I was recently going through some old photos and came across this one of my Uncle Merle and my son Chris playing chess.
It must have been taken about 1986 at a family reunion in Pocatello, Idaho the home of Merle’s brother Reed. This was the next to the last time I saw Merle he died in 1993.
Seeing the photograph I started wondering what my cousins on that side of the family have been up to maybe some were blogging. Well if they are I didn’t find them, but I did find a memoriam about Merle. I didn’t see Merle too much when I was growing up he was at Columbia in the fifties, the University of Wisconsin Madison in the sixties, and he was Dean of the School of Education at Berkeley in the seventies.
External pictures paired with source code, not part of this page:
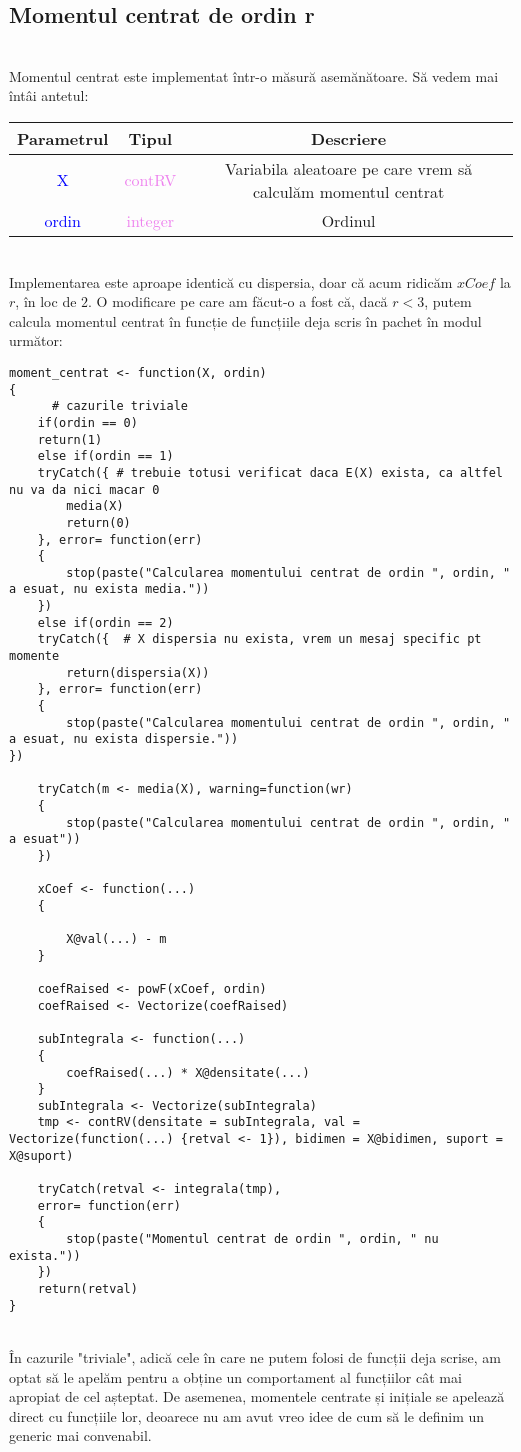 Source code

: \documentclass[12pt]{article}
\begin{document}
\subsection{Momentul centrat de ordin r}\hfill \\
\indent Momentul centrat este implementat într-o măsură asemănătoare. Să vedem mai întâi antetul:
\begin{center}
	\begin{tabular}{|| c | c | c ||}
		\hline
		Parametrul & Tipul & Descriere \\
		\hline
		\textcolor{blue}{X} & \textcolor{violet}{contRV} & Variabila aleatoare pe care vrem să calculăm momentul centrat\\
		\hline
		\textcolor{blue}{ordin} & \textcolor{violet}{integer} & Ordinul\\
		\hline
	\end{tabular}
\end{center}\hfill \\
\indent Implementarea este aproape identică cu dispersia, doar că acum ridicăm $xCoef$ la $r$, în loc de $2$. O modificare pe care am făcut-o a fost că, dacă $r < 3$, putem calcula momentul centrat în funcție de funcțiile deja scris în pachet în modul următor:
\begin{lstlisting}
moment_centrat <- function(X, ordin)
{
	  # cazurile triviale
	if(ordin == 0)
	return(1)
	else if(ordin == 1)
	tryCatch({ # trebuie totusi verificat daca E(X) exista, ca altfel nu va da nici macar 0
		media(X)
		return(0)
	}, error= function(err)
	{
		stop(paste("Calcularea momentului centrat de ordin ", ordin, " a esuat, nu exista media."))
	})
	else if(ordin == 2)
	tryCatch({  # X dispersia nu exista, vrem un mesaj specific pt momente
		return(dispersia(X))
	}, error= function(err)
	{
		stop(paste("Calcularea momentului centrat de ordin ", ordin, " a esuat, nu exista dispersie."))
})
	
	tryCatch(m <- media(X), warning=function(wr)
	{
		stop(paste("Calcularea momentului centrat de ordin ", ordin, " a esuat"))
	})
	
	xCoef <- function(...)
	{
		
		X@val(...) - m
	}
	
	coefRaised <- powF(xCoef, ordin)
	coefRaised <- Vectorize(coefRaised)
	
	subIntegrala <- function(...)
	{
		coefRaised(...) * X@densitate(...)
	}
	subIntegrala <- Vectorize(subIntegrala)
	tmp <- contRV(densitate = subIntegrala, val = Vectorize(function(...) {retval <- 1}), bidimen = X@bidimen, suport = X@suport)
	
	tryCatch(retval <- integrala(tmp),
	error= function(err)
	{
		stop(paste("Momentul centrat de ordin ", ordin, " nu exista."))
	})
	return(retval)
}
\end{lstlisting} \hfill \\
\indent În cazurile "triviale", adică cele în care ne putem folosi de funcții deja scrise, am optat să le apelăm pentru a obține un comportament al funcțiilor cât mai apropiat de cel așteptat. De asemenea, momentele centrate și inițiale se apelează direct cu funcțiile lor, deoarece nu am avut vreo idee de cum să le definim un generic mai convenabil. \\
\end{document}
I remember one family get together when he was telling us about the Anthropologist Margaret Mead. They were at Columbia at the same time. Apparently a group of young students and professors were meeting with Professor Mead at a get acquainted gathering. After they had talked for sometime she said let me tell you a little about each of you, and proceeded to go around the circle nailing it for each one based on their speech patterns and other clues they had revealed during the conversation. She told them where they were born, where their parents were from and how she knew. Merle thought it quite remarkable.
I also remember him talking about the demonstrations at the University of Wisconsin at the beginning of the war in Vietnam. I was a little bit slower realizing what a travesty that war was but by 1968 it was obvious to any thinking person what a terrible mistake we were making. That was the beginning for me and I suspect a lot of other baby boomers of a transition from a conservative middle of the road point of view to a much more radical outlook. Values that we had held as teens being called to question.
The reason so many of us are so cynical about the current administration the patterns the statements are starting to sound and look a lot like they did in the Sixties and Seventies. A few years later Merle said to me at a family gathering, speaking of my political evolution, well it took you a little time, but I never had any doubt where you’d finally end up.